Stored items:
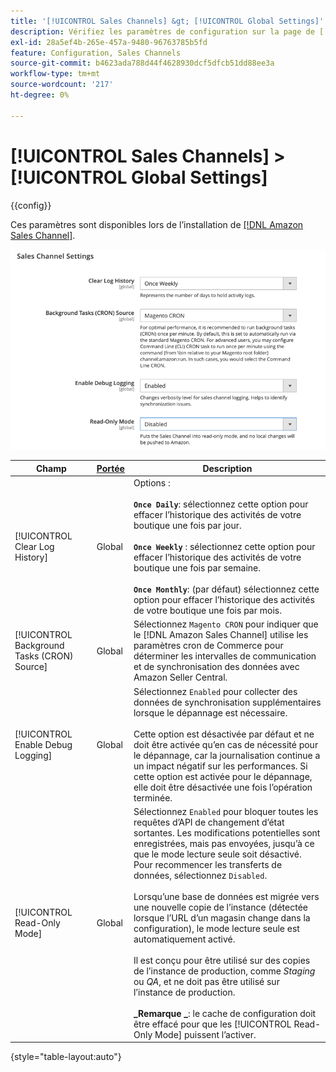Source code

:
 ```yaml
---
title: '[!UICONTROL Sales Channels] &gt; [!UICONTROL Global Settings]'
description: Vérifiez les paramètres de configuration sur la page de [!UICONTROL Global Settings] d’[!UICONTROL Sales Channels] &gt; de l’administrateur Commerce.
exl-id: 28a5ef4b-265e-457a-9480-96763785b5fd
feature: Configuration, Sales Channels
source-git-commit: b4623ada788d44f4628930dcf5dfcb51dd88ee3a
workflow-type: tm+mt
source-wordcount: '217'
ht-degree: 0%

---
```


# [!UICONTROL Sales Channels] > [!UICONTROL Global Settings]

{{config}}

Ces paramètres sont disponibles lors de l’installation de [[!DNL Amazon Sales Channel]](https://experienceleague.adobe.com/docs/commerce-channels/amazon/getting-started/install.html).

![Paramètres Sales Channel](./assets/config-sales-channel-global-settings.png)<!-- zoom -->

| Champ | [Portée](../getting-started/websites-stores-views.md#scope-settings) | Description |
|-----|---------|------|
| [!UICONTROL Clear Log History] | Global | Options : <br/><br/>**`Once Daily`**: sélectionnez cette option pour effacer l’historique des activités de votre boutique une fois par jour.<br/><br/>**`Once Weekly`** : sélectionnez cette option pour effacer l’historique des activités de votre boutique une fois par semaine.<br/><br/>**`Once Monthly`**: (par défaut) sélectionnez cette option pour effacer l’historique des activités de votre boutique une fois par mois. |
| [!UICONTROL Background Tasks (CRON) Source] | Global | Sélectionnez `Magento CRON` pour indiquer que le [!DNL Amazon Sales Channel] utilise les paramètres cron de Commerce pour déterminer les intervalles de communication et de synchronisation des données avec Amazon Seller Central. |
| [!UICONTROL Enable Debug Logging] | Global | Sélectionnez `Enabled` pour collecter des données de synchronisation supplémentaires lorsque le dépannage est nécessaire.<br/><br/>Cette option est désactivée par défaut et ne doit être activée qu’en cas de nécessité pour le dépannage, car la journalisation continue a un impact négatif sur les performances. Si cette option est activée pour le dépannage, elle doit être désactivée une fois l’opération terminée. |
| [!UICONTROL Read-Only Mode] | Global | Sélectionnez `Enabled` pour bloquer toutes les requêtes d’API de changement d’état sortantes. Les modifications potentielles sont enregistrées, mais pas envoyées, jusqu’à ce que le mode lecture seule soit désactivé. Pour recommencer les transferts de données, sélectionnez `Disabled`.<br/><br/>Lorsqu’une base de données est migrée vers une nouvelle copie de l’instance (détectée lorsque l’URL d’un magasin change dans la configuration), le mode lecture seule est automatiquement activé.<br/><br/>Il est conçu pour être utilisé sur des copies de l’instance de production, comme _Staging_ ou _QA_, et ne doit pas être utilisé sur l’instance de production.<br/><br/>**_Remarque _**: le cache de configuration doit être effacé pour que les [!UICONTROL Read-Only Mode] puissent l’activer. |

{style="table-layout:auto"}
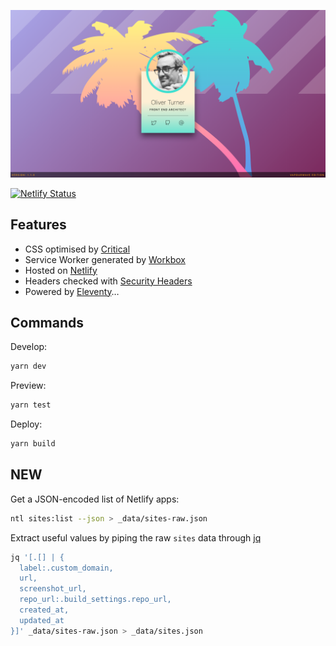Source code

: ![example image](static/images/screenshot.png)

[![Netlify Status](https://api.netlify.com/api/v1/badges/d0ad803b-7971-49f4-8e85-bd174003d38e/deploy-status)](https://app.netlify.com/sites/oliverturner/deploys)

## Features

- CSS optimised by [Critical](https://github.com/addyosmani/critical)
- Service Worker generated by [Workbox](https://developers.google.com/web/tools/workbox/)
- Hosted on [Netlify](https://www.netlify.com/)
- Headers checked with [Security Headers](https://securityheaders.com/?q=codedsignal.co.uk&followRedirects=on)
- Powered by [Eleventy](https://www.11ty.io/)…

## Commands

Develop: 
```sh
yarn dev
```

Preview: 
```sh
yarn test
```

Deploy: 
```sh
yarn build
```

## NEW

Get a JSON-encoded list of Netlify apps:
```sh
ntl sites:list --json > _data/sites-raw.json
```
Extract useful values by piping the raw `sites` data through [jq](https://stedolan.github.io/jq/)
```sh
jq '[.[] | {
  label:.custom_domain,
  url,
  screenshot_url,
  repo_url:.build_settings.repo_url,
  created_at,
  updated_at
}]' _data/sites-raw.json > _data/sites.json
```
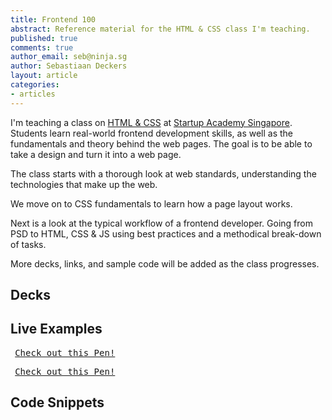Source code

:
 ```yaml
---
title: Frontend 100
abstract: Reference material for the HTML & CSS class I'm teaching.
published: true
comments: true
author_email: seb@ninja.sg
author: Sebastiaan Deckers
layout: article
categories:
- articles
---
```


I'm teaching a class on [HTML & CSS](http://academy.st/courses/ui) at [Startup Academy Singapore](http://academy.st). Students learn real-world frontend development skills, as well as the fundamentals and theory behind the web pages. The goal is to be able to take a design and turn it into a web page.

The class starts with a thorough look at web standards, understanding the technologies that make up the web.

We move on to CSS fundamentals to learn how a page layout works.

Next is a look at the typical workflow of a frontend developer. Going from PSD to HTML, CSS & JS using best practices and a methodical break-down of tasks.

More decks, links, and sample code will be added as the class progresses.

## Decks

<script async="async" class="speakerdeck-embed" data-id="6e777a3088170130fa7f123139171007" data-ratio="1.33333333333333" src="//speakerdeck.com/assets/embed.js"> </script>

<script async="async" class="speakerdeck-embed" data-id="9bb5f5a088170130045a12313d1802ec" data-ratio="1.33333333333333" src="//speakerdeck.com/assets/embed.js"> </script>

<script async="async" class="speakerdeck-embed" data-id="d104e22088170130140022000a1c4660" data-ratio="1.33333333333333" src="//speakerdeck.com/assets/embed.js"> </script>

<script async="async" class="speakerdeck-embed" data-id="f0559c6088170130c6c3123138094421" data-ratio="1.33333333333333" src="//speakerdeck.com/assets/embed.js"> </script>

## Live Examples

<pre class="codepen" data-height="300" data-type="result" data-href="ucFbg" data-user="cbas" data-safe="true"><code> </code><a href="http://codepen.io/cbas/pen/ucFbg">Check out this Pen!</a></pre>
<script async="async" src="http://codepen.io/assets/embed/ei.js"> </script>

<pre class="codepen" data-height="300" data-type="result" data-href="GjdHo" data-user="cbas" data-safe="true"><code> </code><a href="http://codepen.io/cbas/pen/GjdHo">Check out this Pen!</a></pre>
<script async="async" src="http://codepen.io/assets/embed/ei.js"> </script>

## Code Snippets

<script src="https://gist.github.com/cbas/5378704.js"> </script>

<script src="https://gist.github.com/cbas/5379047.js"> </script>

<script src="https://gist.github.com/cbas/5379150.js"> </script>

<script src="https://gist.github.com/cbas/5379212.js"> </script>

<script src="https://gist.github.com/cbas/5381537.js"> </script>

<script src="https://gist.github.com/cbas/5381645.js"> </script>

<script src="https://gist.github.com/cbas/5381586.js"> </script>

<script src="https://gist.github.com/cbas/5382374.js"> </script>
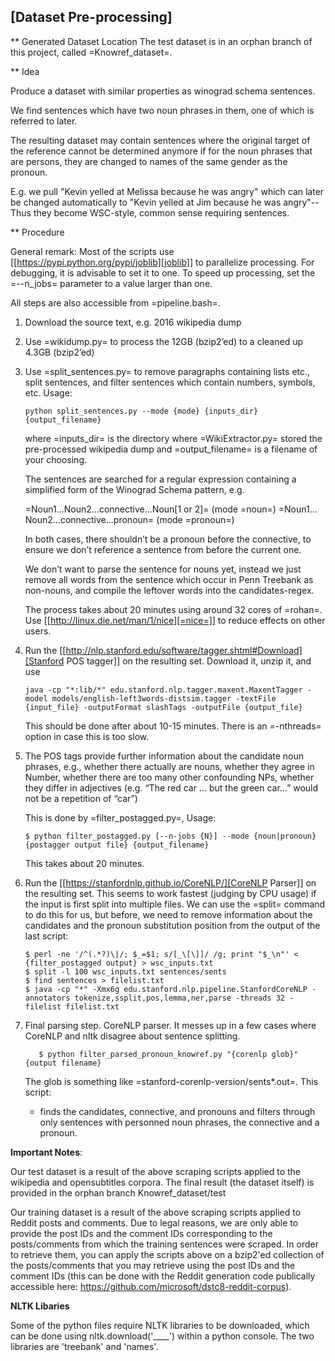 
## [Dataset Pre-processing]

** Generated Dataset Location
The test dataset is in an orphan branch of this project, called =Knowref_dataset=.

** Idea

Produce a dataset with similar properties as winograd schema sentences.

We find sentences which have two noun phrases in them, one of which is referred to later. 

The resulting dataset may contain sentences where the original target of the reference cannot be determined anymore if for the noun phrases that are persons, they are changed to names of the same gender as the pronoun.

E.g. we pull "Kevin yelled at Melissa because he was angry" which can later be changed automatically to "Kevin yelled at Jim because he was angry"--Thus they become WSC-style, common sense requiring sentences.

** Procedure

General remark: Most of the scripts use [[https://pypi.python.org/pypi/joblib][joblib]] to parallelize processing. For
debugging, it is advisable to set it to one. To speed up processing, set the
=--n_jobs= parameter to a value larger than one.

All steps are also accessible from =pipeline.bash=.

1. Download the source text, e.g. 2016 wikipedia dump
2. Use =wikidump.py= to process the 12GB (bzip2’ed) to a cleaned up 4.3GB (bzip2’ed)
3. Use =split_sentences.py= to remove paragraphs containing lists etc., split
   sentences, and filter sentences which contain numbers, symbols, etc.
   Usage:
   
   ```
   python split_sentences.py --mode {mode} {inputs_dir} {output_filename}
   ```

   where =inputs_dir= is the directory where =WikiExtractor.py= stored the
   pre-processed wikipedia dump and =output_filename= is a filename of your
   choosing. 

   The sentences are searched for a regular expression containing a simplified
   form of the Winograd Schema pattern, e.g.

   =Noun1…Noun2…connective…Noun[1 or 2]=  (mode =noun=)
   =Noun1…Noun2…connective…pronoun=  (mode =pronoun=)

   In both cases, there shouldn’t be a pronoun before the connective, to ensure
   we don’t reference a sentence from before the current one.

   We don’t want to parse the sentence for nouns yet, instead we just remove all
   words from the sentence which occur in Penn Treebank as non-nouns, and
   compile the leftover words into the candidates-regex.

   The process takes about 20 minutes using around 32 cores of =rohan=. Use
   [[http://linux.die.net/man/1/nice][=nice=]] to reduce effects on other users.

4. Run the [[http://nlp.stanford.edu/software/tagger.shtml#Download][Stanford POS tagger]] on the resulting set. Download it, unzip it, and use
   ```
   java -cp "*:lib/*" edu.stanford.nlp.tagger.maxent.MaxentTagger -model models/english-left3words-distsim.tagger -textFile {input_file} -outputFormat slashTags -outputFile {output_file}
   ```
   This should be done after about 10-15 minutes. There is an =-nthreads= option
   in case this is too slow.

5. The POS tags provide further information about the candidate noun phrases,
   e.g., whether there actually are nouns, whether they agree in Number, whether
   there are too many other confounding NPs, whether they differ in adjectives
   (e.g. “The red car … but the green car…” would not be a repetition of “car”)

   This is done by =filter_postagged.py=, Usage:
   ```
   $ python filter_postagged.py [--n-jobs {N}] --mode {noun|pronoun} {postagger output file} {output_filename}
   ```
    
   This takes about 20 minutes.

6. Run the [[https://stanfordnlp.github.io/CoreNLP/][CoreNLP Parser]] on the resulting set. This seems to work fastest
   (judging by CPU usage) if the input is first split into multiple files. We
   can use the =split= command to do this for us, but before, we need to remove
   information about the candidates and the pronoun substitution position from
   the output of the last script:
   ```
   $ perl -ne '/^(.*?)\|/; $_=$1; s/[_\[\]]/ /g; print "$_\n"' < {filter_postagged output} > wsc_inputs.txt
   $ split -l 100 wsc_inputs.txt sentences/sents
   $ find sentences > filelist.txt
   $ java -cp "*" -Xmx6g edu.stanford.nlp.pipeline.StanfordCoreNLP -annotators tokenize,ssplit,pos,lemma,ner,parse -threads 32 -filelist filelist.txt
   ```

7. Final parsing step. CoreNLP parser. It messes up in a few cases where CoreNLP and nltk disagree about sentence splitting.
   ```
      $ python filter_parsed_pronoun_knowref.py "{corenlp glob}" {output filename}
   ```
   The glob is something like =stanford-corenlp-version/sents*.out=.
   This script:
   - finds the candidates, connective, and pronouns and filters through only sentences with personned noun phrases, the connective and a pronoun.


**Important Notes**:

Our test dataset is a result of the above scraping scripts applied to the wikipedia and opensubtitles corpora. The final result (the dataset itself) is provided in the orphan branch Knowref_dataset/test

Our training dataset is a result of the above scraping scripts applied to Reddit posts and comments. Due to legal reasons, we are only able to provide the post IDs and the comment IDs corresponding to the posts/comments from which the training sentences were scraped. In order to retrieve them, you can apply the scripts above on a bzip2'ed collection of the posts/comments that you may retrieve using the post IDs and the comment IDs (this can be done with the Reddit generation code publically accessible here: https://github.com/microsoft/dstc8-reddit-corpus).

**NLTK Libaries** 

Some of the python files require NLTK libraries to be downloaded, which can be done using nltk.download('____') within a python console. The two libraries are 'treebank' and 'names'.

▶ _ACTION ITEM_:
Quote verbatim the line containing "information about the candidates" and every line after it through the end of the records above.

▶ _EXERCISE RESULT_:
   information about the candidates and the pronoun substitution position from
   the output of the last script:
   ```
   $ perl -ne '/^(.*?)\|/; $_=$1; s/[_\[\]]/ /g; print "$_\n"' < {filter_postagged output} > wsc_inputs.txt
   $ split -l 100 wsc_inputs.txt sentences/sents
   $ find sentences > filelist.txt
   $ java -cp "*" -Xmx6g edu.stanford.nlp.pipeline.StanfordCoreNLP -annotators tokenize,ssplit,pos,lemma,ner,parse -threads 32 -filelist filelist.txt
   ```

7. Final parsing step. CoreNLP parser. It messes up in a few cases where CoreNLP and nltk disagree about sentence splitting.
   ```
      $ python filter_parsed_pronoun_knowref.py "{corenlp glob}" {output filename}
   ```
   The glob is something like =stanford-corenlp-version/sents*.out=.
   This script:
   - finds the candidates, connective, and pronouns and filters through only sentences with personned noun phrases, the connective and a pronoun.


**Important Notes**:

Our test dataset is a result of the above scraping scripts applied to the wikipedia and opensubtitles corpora. The final result (the dataset itself) is provided in the orphan branch Knowref_dataset/test

Our training dataset is a result of the above scraping scripts applied to Reddit posts and comments. Due to legal reasons, we are only able to provide the post IDs and the comment IDs corresponding to the posts/comments from which the training sentences were scraped. In order to retrieve them, you can apply the scripts above on a bzip2'ed collection of the posts/comments that you may retrieve using the post IDs and the comment IDs (this can be done with the Reddit generation code publically accessible here: https://github.com/microsoft/dstc8-reddit-corpus).

**NLTK Libaries** 

Some of the python files require NLTK libraries to be downloaded, which can be done using nltk.download('____') within a python console. The two libraries are 'treebank' and 'names'.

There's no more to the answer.